### Work request
Within the entries below, every line containing "BlockUnits" is to be copied.

+++++

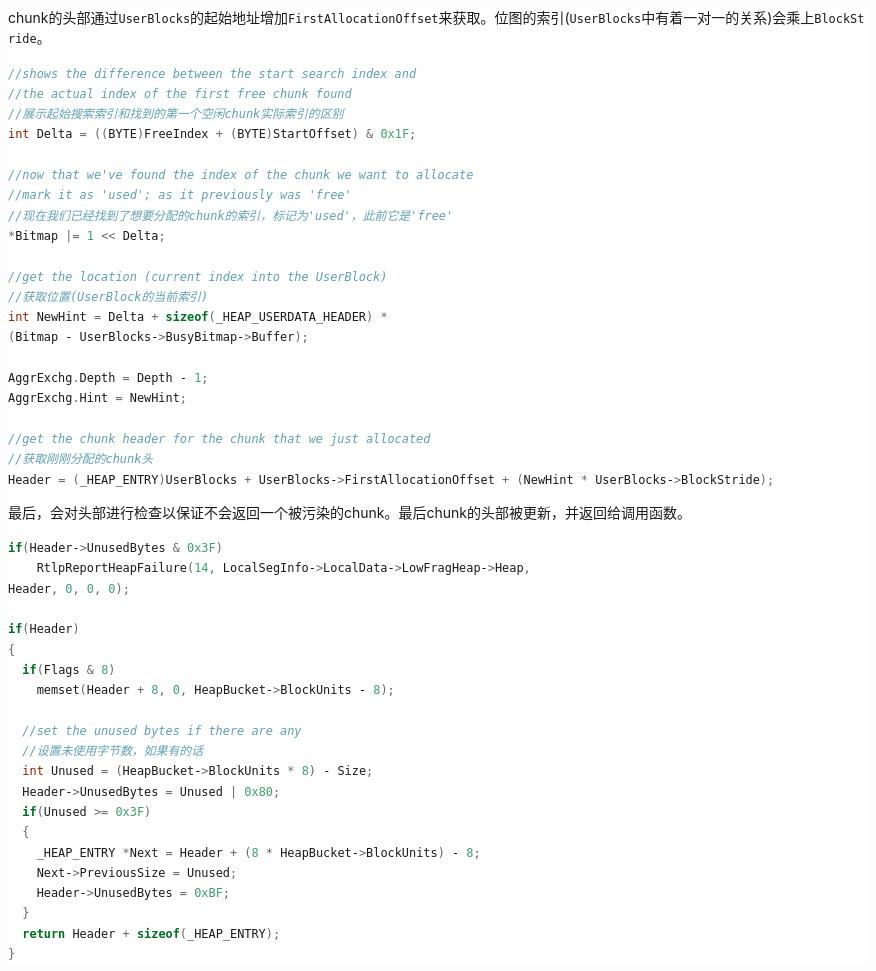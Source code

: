 chunk的头部通过`UserBlocks`的起始地址增加`FirstAllocationOffset`来获取。位图的索引(`UserBlocks`中有着一对一的关系)会乘上`BlockStride`。

```cpp
//shows the difference between the start search index and
//the actual index of the first free chunk found
//展示起始搜索索引和找到的第一个空闲chunk实际索引的区别
int Delta = ((BYTE)FreeIndex + (BYTE)StartOffset) & 0x1F;

//now that we've found the index of the chunk we want to allocate
//mark it as 'used'; as it previously was 'free'
//现在我们已经找到了想要分配的chunk的索引，标记为'used'，此前它是'free'
*Bitmap |= 1 << Delta;

//get the location (current index into the UserBlock)
//获取位置(UserBlock的当前索引)
int NewHint = Delta + sizeof(_HEAP_USERDATA_HEADER) *
(Bitmap ‐ UserBlocks‐>BusyBitmap‐>Buffer);

AggrExchg.Depth = Depth ‐ 1;
AggrExchg.Hint = NewHint;

//get the chunk header for the chunk that we just allocated
//获取刚刚分配的chunk头
Header = (_HEAP_ENTRY)UserBlocks + UserBlocks‐>FirstAllocationOffset + (NewHint * UserBlocks‐>BlockStride);
```

最后，会对头部进行检查以保证不会返回一个被污染的chunk。最后chunk的头部被更新，并返回给调用函数。

```cpp
if(Header‐>UnusedBytes & 0x3F)
	RtlpReportHeapFailure(14, LocalSegInfo‐>LocalData‐>LowFragHeap‐>Heap,
Header, 0, 0, 0);

if(Header)
{
  if(Flags & 8)
  	memset(Header + 8, 0, HeapBucket‐>BlockUnits ‐ 8);
  
  //set the unused bytes if there are any
  //设置未使用字节数，如果有的话
  int Unused = (HeapBucket‐>BlockUnits * 8) ‐ Size;
  Header‐>UnusedBytes = Unused | 0x80;
  if(Unused >= 0x3F)
  {
    _HEAP_ENTRY *Next = Header + (8 * HeapBucket‐>BlockUnits) ‐ 8;
    Next‐>PreviousSize = Unused;
    Header‐>UnusedBytes = 0xBF;
  }
  return Header + sizeof(_HEAP_ENTRY);
}
```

+++++

### Solution below
  	memset(Header + 8, 0, HeapBucket‐>BlockUnits ‐ 8);
  int Unused = (HeapBucket‐>BlockUnits * 8) ‐ Size;
    _HEAP_ENTRY *Next = Header + (8 * HeapBucket‐>BlockUnits) ‐ 8;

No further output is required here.